Every record, from first to last, should be retyped word for word.
Given data below:
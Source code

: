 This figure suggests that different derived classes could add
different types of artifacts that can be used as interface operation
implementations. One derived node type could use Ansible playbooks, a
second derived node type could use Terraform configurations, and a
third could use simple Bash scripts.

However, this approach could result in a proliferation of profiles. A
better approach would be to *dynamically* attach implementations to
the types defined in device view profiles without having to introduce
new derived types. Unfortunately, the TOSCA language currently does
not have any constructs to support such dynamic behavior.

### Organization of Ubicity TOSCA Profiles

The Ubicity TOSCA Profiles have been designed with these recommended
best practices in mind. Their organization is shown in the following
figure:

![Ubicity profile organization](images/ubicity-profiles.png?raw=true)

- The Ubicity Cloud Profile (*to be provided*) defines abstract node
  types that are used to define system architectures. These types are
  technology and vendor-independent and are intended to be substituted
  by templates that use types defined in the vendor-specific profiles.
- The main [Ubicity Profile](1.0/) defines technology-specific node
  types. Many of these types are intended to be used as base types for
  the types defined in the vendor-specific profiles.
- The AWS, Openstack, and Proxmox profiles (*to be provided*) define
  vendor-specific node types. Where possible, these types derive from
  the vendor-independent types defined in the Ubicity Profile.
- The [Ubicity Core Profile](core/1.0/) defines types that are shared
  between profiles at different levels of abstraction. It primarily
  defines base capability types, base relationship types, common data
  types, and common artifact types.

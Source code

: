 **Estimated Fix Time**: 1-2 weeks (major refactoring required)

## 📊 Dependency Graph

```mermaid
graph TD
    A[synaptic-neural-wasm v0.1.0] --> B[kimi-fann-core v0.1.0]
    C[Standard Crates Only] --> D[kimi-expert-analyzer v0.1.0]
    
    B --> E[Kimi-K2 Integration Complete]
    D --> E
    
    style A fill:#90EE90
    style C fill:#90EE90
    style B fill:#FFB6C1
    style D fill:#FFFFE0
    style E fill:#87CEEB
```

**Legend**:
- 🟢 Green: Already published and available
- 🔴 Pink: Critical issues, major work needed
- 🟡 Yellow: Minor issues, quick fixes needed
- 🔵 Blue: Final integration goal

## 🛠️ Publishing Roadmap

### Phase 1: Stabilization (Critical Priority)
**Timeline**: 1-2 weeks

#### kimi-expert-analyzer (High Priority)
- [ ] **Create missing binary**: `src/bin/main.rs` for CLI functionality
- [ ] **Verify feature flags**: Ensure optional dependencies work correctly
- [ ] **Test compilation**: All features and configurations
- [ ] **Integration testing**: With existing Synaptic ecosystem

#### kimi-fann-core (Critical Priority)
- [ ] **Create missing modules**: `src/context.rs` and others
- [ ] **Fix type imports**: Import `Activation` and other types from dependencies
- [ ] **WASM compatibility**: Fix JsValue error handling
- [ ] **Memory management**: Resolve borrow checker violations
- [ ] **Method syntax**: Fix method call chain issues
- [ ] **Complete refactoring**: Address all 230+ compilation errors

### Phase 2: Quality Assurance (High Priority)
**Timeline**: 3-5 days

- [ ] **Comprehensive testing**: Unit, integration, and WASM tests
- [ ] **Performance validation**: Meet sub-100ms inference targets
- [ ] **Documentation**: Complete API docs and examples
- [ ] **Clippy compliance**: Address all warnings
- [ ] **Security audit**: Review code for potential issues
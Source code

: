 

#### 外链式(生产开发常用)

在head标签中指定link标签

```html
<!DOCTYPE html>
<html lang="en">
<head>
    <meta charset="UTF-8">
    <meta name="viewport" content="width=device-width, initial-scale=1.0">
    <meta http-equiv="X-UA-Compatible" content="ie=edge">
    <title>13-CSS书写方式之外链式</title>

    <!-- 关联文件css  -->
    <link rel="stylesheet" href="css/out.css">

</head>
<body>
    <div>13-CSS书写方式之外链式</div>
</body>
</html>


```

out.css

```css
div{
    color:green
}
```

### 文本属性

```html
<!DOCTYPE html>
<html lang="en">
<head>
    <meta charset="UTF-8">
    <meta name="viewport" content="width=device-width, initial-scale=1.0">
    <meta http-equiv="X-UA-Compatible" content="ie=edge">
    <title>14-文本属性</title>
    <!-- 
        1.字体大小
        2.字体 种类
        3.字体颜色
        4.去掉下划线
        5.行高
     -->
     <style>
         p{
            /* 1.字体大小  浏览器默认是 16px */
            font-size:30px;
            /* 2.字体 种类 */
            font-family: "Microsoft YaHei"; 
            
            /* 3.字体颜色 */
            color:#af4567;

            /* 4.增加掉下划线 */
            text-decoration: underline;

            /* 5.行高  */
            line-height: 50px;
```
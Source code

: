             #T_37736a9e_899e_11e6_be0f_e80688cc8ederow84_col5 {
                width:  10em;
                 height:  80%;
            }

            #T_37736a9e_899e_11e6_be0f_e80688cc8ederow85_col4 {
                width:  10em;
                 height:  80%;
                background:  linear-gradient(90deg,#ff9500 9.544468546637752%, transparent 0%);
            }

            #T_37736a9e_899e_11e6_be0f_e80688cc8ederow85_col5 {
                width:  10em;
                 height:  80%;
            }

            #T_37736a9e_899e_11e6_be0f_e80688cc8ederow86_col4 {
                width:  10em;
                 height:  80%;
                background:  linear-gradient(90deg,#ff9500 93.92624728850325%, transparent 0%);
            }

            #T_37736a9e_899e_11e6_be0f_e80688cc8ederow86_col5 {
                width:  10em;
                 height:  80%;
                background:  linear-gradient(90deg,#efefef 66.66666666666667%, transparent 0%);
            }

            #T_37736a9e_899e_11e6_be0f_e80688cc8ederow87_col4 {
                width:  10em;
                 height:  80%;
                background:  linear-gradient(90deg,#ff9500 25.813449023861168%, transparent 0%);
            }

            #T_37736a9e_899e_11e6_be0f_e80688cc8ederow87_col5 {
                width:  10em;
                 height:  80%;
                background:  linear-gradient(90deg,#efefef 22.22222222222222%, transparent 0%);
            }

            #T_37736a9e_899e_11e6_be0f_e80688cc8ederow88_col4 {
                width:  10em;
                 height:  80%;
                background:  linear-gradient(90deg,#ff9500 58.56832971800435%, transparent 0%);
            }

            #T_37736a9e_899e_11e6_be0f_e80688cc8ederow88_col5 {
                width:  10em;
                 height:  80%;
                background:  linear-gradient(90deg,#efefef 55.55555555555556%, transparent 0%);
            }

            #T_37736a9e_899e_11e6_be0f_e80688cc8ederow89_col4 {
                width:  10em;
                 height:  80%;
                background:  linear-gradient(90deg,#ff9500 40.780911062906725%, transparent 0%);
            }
End of Given data.
Task answer
Source code

: This figure suggests that different derived classes could add
different types of artifacts that can be used as interface operation
implementations. One derived node type could use Ansible playbooks, a
second derived node type could use Terraform configurations, and a
third could use simple Bash scripts.

However, this approach could result in a proliferation of profiles. A
better approach would be to *dynamically* attach implementations to
the types defined in device view profiles without having to introduce
new derived types. Unfortunately, the TOSCA language currently does
not have any constructs to support such dynamic behavior.

### Organization of Ubicity TOSCA Profiles

The Ubicity TOSCA Profiles have been designed with these recommended
best practices in mind. Their organization is shown in the following
figure:

![Ubicity profile organization](images/ubicity-profiles.png?raw=true)

- The Ubicity Cloud Profile (*to be provided*) defines abstract node
  types that are used to define system architectures. These types are
  technology and vendor-independent and are intended to be substituted
  by templates that use types defined in the vendor-specific profiles.
- The main [Ubicity Profile](1.0/) defines technology-specific node
  types. Many of these types are intended to be used as base types for
  the types defined in the vendor-specific profiles.
- The AWS, Openstack, and Proxmox profiles (*to be provided*) define
  vendor-specific node types. Where possible, these types derive from
  the vendor-independent types defined in the Ubicity Profile.
- The [Ubicity Core Profile](core/1.0/) defines types that are shared
  between profiles at different levels of abstraction. It primarily
  defines base capability types, base relationship types, common data
  types, and common artifact types.

Source code

: **Estimated Fix Time**: 1-2 weeks (major refactoring required)

## 📊 Dependency Graph

```mermaid
graph TD
    A[synaptic-neural-wasm v0.1.0] --> B[kimi-fann-core v0.1.0]
    C[Standard Crates Only] --> D[kimi-expert-analyzer v0.1.0]
    
    B --> E[Kimi-K2 Integration Complete]
    D --> E
    
    style A fill:#90EE90
    style C fill:#90EE90
    style B fill:#FFB6C1
    style D fill:#FFFFE0
    style E fill:#87CEEB
```

**Legend**:
- 🟢 Green: Already published and available
- 🔴 Pink: Critical issues, major work needed
- 🟡 Yellow: Minor issues, quick fixes needed
- 🔵 Blue: Final integration goal

## 🛠️ Publishing Roadmap

### Phase 1: Stabilization (Critical Priority)
**Timeline**: 1-2 weeks

#### kimi-expert-analyzer (High Priority)
- [ ] **Create missing binary**: `src/bin/main.rs` for CLI functionality
- [ ] **Verify feature flags**: Ensure optional dependencies work correctly
- [ ] **Test compilation**: All features and configurations
- [ ] **Integration testing**: With existing Synaptic ecosystem

#### kimi-fann-core (Critical Priority)
- [ ] **Create missing modules**: `src/context.rs` and others
- [ ] **Fix type imports**: Import `Activation` and other types from dependencies
- [ ] **WASM compatibility**: Fix JsValue error handling
- [ ] **Memory management**: Resolve borrow checker violations
- [ ] **Method syntax**: Fix method call chain issues
- [ ] **Complete refactoring**: Address all 230+ compilation errors

### Phase 2: Quality Assurance (High Priority)
**Timeline**: 3-5 days

- [ ] **Comprehensive testing**: Unit, integration, and WASM tests
- [ ] **Performance validation**: Meet sub-100ms inference targets
- [ ] **Documentation**: Complete API docs and examples
- [ ] **Clippy compliance**: Address all warnings
- [ ] **Security audit**: Review code for potential issues
Source code

: 

#### 外链式(生产开发常用)

在head标签中指定link标签

```html
<!DOCTYPE html>
<html lang="en">
<head>
    <meta charset="UTF-8">
    <meta name="viewport" content="width=device-width, initial-scale=1.0">
    <meta http-equiv="X-UA-Compatible" content="ie=edge">
    <title>13-CSS书写方式之外链式</title>

    <!-- 关联文件css  -->
    <link rel="stylesheet" href="css/out.css">

</head>
<body>
    <div>13-CSS书写方式之外链式</div>
</body>
</html>


```

out.css

```css
div{
    color:green
}
```

### 文本属性

```html
<!DOCTYPE html>
<html lang="en">
<head>
    <meta charset="UTF-8">
    <meta name="viewport" content="width=device-width, initial-scale=1.0">
    <meta http-equiv="X-UA-Compatible" content="ie=edge">
    <title>14-文本属性</title>
    <!-- 
        1.字体大小
        2.字体 种类
        3.字体颜色
        4.去掉下划线
        5.行高
     -->
     <style>
         p{
            /* 1.字体大小  浏览器默认是 16px */
            font-size:30px;
            /* 2.字体 种类 */
            font-family: "Microsoft YaHei"; 
            
            /* 3.字体颜色 */
            color:#af4567;

            /* 4.增加掉下划线 */
            text-decoration: underline;

            /* 5.行高  */
            line-height: 50px;
```
Source code

:             #T_37736a9e_899e_11e6_be0f_e80688cc8ederow84_col5 {
                width:  10em;
                 height:  80%;
            }

            #T_37736a9e_899e_11e6_be0f_e80688cc8ederow85_col4 {
                width:  10em;
                 height:  80%;
                background:  linear-gradient(90deg,#ff9500 9.544468546637752%, transparent 0%);
            }

            #T_37736a9e_899e_11e6_be0f_e80688cc8ederow85_col5 {
                width:  10em;
                 height:  80%;
            }

            #T_37736a9e_899e_11e6_be0f_e80688cc8ederow86_col4 {
                width:  10em;
                 height:  80%;
                background:  linear-gradient(90deg,#ff9500 93.92624728850325%, transparent 0%);
            }

            #T_37736a9e_899e_11e6_be0f_e80688cc8ederow86_col5 {
                width:  10em;
                 height:  80%;
                background:  linear-gradient(90deg,#efefef 66.66666666666667%, transparent 0%);
            }

            #T_37736a9e_899e_11e6_be0f_e80688cc8ederow87_col4 {
                width:  10em;
                 height:  80%;
                background:  linear-gradient(90deg,#ff9500 25.813449023861168%, transparent 0%);
            }

            #T_37736a9e_899e_11e6_be0f_e80688cc8ederow87_col5 {
                width:  10em;
                 height:  80%;
                background:  linear-gradient(90deg,#efefef 22.22222222222222%, transparent 0%);
            }

            #T_37736a9e_899e_11e6_be0f_e80688cc8ederow88_col4 {
                width:  10em;
                 height:  80%;
                background:  linear-gradient(90deg,#ff9500 58.56832971800435%, transparent 0%);
            }

            #T_37736a9e_899e_11e6_be0f_e80688cc8ederow88_col5 {
                width:  10em;
                 height:  80%;
                background:  linear-gradient(90deg,#efefef 55.55555555555556%, transparent 0%);
            }

            #T_37736a9e_899e_11e6_be0f_e80688cc8ederow89_col4 {
                width:  10em;
                 height:  80%;
                background:  linear-gradient(90deg,#ff9500 40.780911062906725%, transparent 0%);
            }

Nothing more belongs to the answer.